[Start of Attachment]
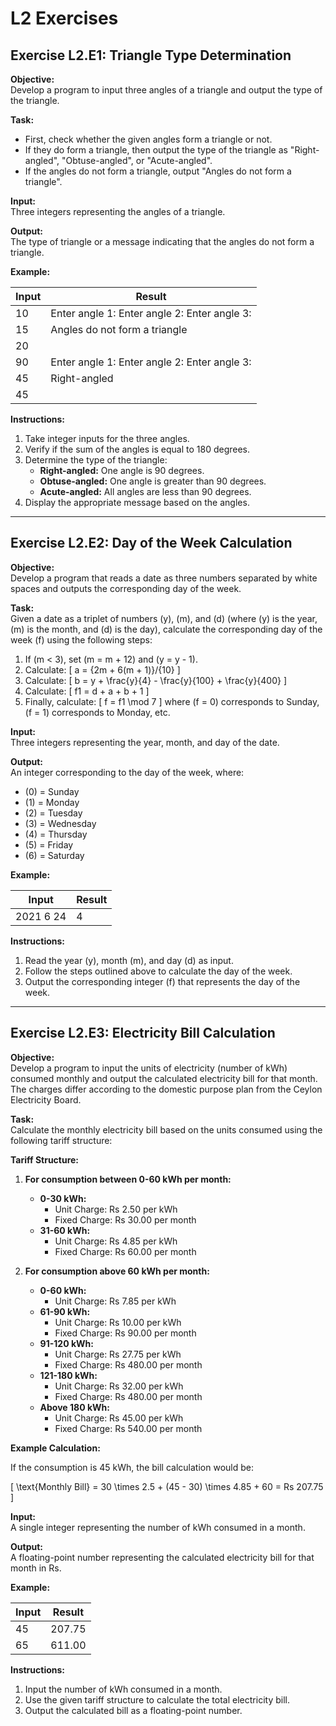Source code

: # L2 Exercises

## Exercise L2.E1: Triangle Type Determination

**Objective:**  
Develop a program to input three angles of a triangle and output the type of the triangle.

**Task:**  
- First, check whether the given angles form a triangle or not.
- If they do form a triangle, then output the type of the triangle as "Right-angled", "Obtuse-angled", or "Acute-angled".
- If the angles do not form a triangle, output "Angles do not form a triangle".

**Input:**  
Three integers representing the angles of a triangle.

**Output:**  
The type of triangle or a message indicating that the angles do not form a triangle.

**Example:**

| Input    | Result                                          |
|----------|-------------------------------------------------|
| 10       | Enter angle 1: Enter angle 2: Enter angle 3:    |
| 15       | Angles do not form a triangle                   |
| 20       |                                                 |
| 90       | Enter angle 1: Enter angle 2: Enter angle 3:    |
| 45       | Right-angled                                    |
| 45       |                                                 |

**Instructions:**

1. Take integer inputs for the three angles.
2. Verify if the sum of the angles is equal to 180 degrees.
3. Determine the type of the triangle:
   - **Right-angled:** One angle is 90 degrees.
   - **Obtuse-angled:** One angle is greater than 90 degrees.
   - **Acute-angled:** All angles are less than 90 degrees.
4. Display the appropriate message based on the angles.

---

## Exercise L2.E2: Day of the Week Calculation

**Objective:**  
Develop a program that reads a date as three numbers separated by white spaces and outputs the corresponding day of the week.

**Task:**  
Given a date as a triplet of numbers \(y\), \(m\), and \(d\) (where \(y\) is the year, \(m\) is the month, and \(d\) is the day), calculate the corresponding day of the week \(f\) using the following steps:

1. If \(m < 3\), set \(m = m + 12\) and \(y = y - 1\).
2. Calculate:
   \[
   a = {2m + 6(m + 1)}/{10}
   \]
3. Calculate:
   \[
   b = y + \frac{y}{4} - \frac{y}{100} + \frac{y}{400}
   \]
4. Calculate:
   \[
   f1 = d + a + b + 1
   \]
5. Finally, calculate:
   \[
   f = f1 \mod 7
   \]
   where \(f = 0\) corresponds to Sunday, \(f = 1\) corresponds to Monday, etc.

**Input:**  
Three integers representing the year, month, and day of the date.

**Output:**  
An integer corresponding to the day of the week, where:
- \(0\) = Sunday
- \(1\) = Monday
- \(2\) = Tuesday
- \(3\) = Wednesday
- \(4\) = Thursday
- \(5\) = Friday
- \(6\) = Saturday

**Example:**

| Input    | Result |
|----------|--------|
| 2021 6 24 | 4      |

**Instructions:**

1. Read the year \(y\), month \(m\), and day \(d\) as input.
2. Follow the steps outlined above to calculate the day of the week.
3. Output the corresponding integer \(f\) that represents the day of the week.

---

## Exercise L2.E3: Electricity Bill Calculation

**Objective:**  
Develop a program to input the units of electricity (number of kWh) consumed monthly and output the calculated electricity bill for that month. The charges differ according to the domestic purpose plan from the Ceylon Electricity Board.

**Task:**  
Calculate the monthly electricity bill based on the units consumed using the following tariff structure:

**Tariff Structure:**

1. **For consumption between 0-60 kWh per month:**
    - **0-30 kWh:** 
        - Unit Charge: Rs 2.50 per kWh
        - Fixed Charge: Rs 30.00 per month
    - **31-60 kWh:** 
        - Unit Charge: Rs 4.85 per kWh
        - Fixed Charge: Rs 60.00 per month

2. **For consumption above 60 kWh per month:**
    - **0-60 kWh:**
        - Unit Charge: Rs 7.85 per kWh
    - **61-90 kWh:**
        - Unit Charge: Rs 10.00 per kWh
        - Fixed Charge: Rs 90.00 per month
    - **91-120 kWh:**
        - Unit Charge: Rs 27.75 per kWh
        - Fixed Charge: Rs 480.00 per month
    - **121-180 kWh:**
        - Unit Charge: Rs 32.00 per kWh
        - Fixed Charge: Rs 480.00 per month
    - **Above 180 kWh:**
        - Unit Charge: Rs 45.00 per kWh
        - Fixed Charge: Rs 540.00 per month

**Example Calculation:**

If the consumption is 45 kWh, the bill calculation would be:

\[
\text{Monthly Bill} = 30 \times 2.5 + (45 - 30) \times 4.85 + 60 = Rs 207.75
\]

**Input:**  
A single integer representing the number of kWh consumed in a month.

**Output:**  
A floating-point number representing the calculated electricity bill for that month in Rs.

**Example:**

| Input | Result |
|-------|--------|
| 45    | 207.75 |
| 65    | 611.00 |

**Instructions:**

1. Input the number of kWh consumed in a month.
2. Use the given tariff structure to calculate the total electricity bill.
3. Output the calculated bill as a floating-point number.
[End of Attachment]
**WORK TASK**
Lines of the material that contain the word "following" are to be gathered.

**ANSWER SPACE**
Given a date as a triplet of numbers \(y\), \(m\), and \(d\) (where \(y\) is the year, \(m\) is the month, and \(d\) is the day), calculate the corresponding day of the week \(f\) using the following steps:
Calculate the monthly electricity bill based on the units consumed using the following tariff structure:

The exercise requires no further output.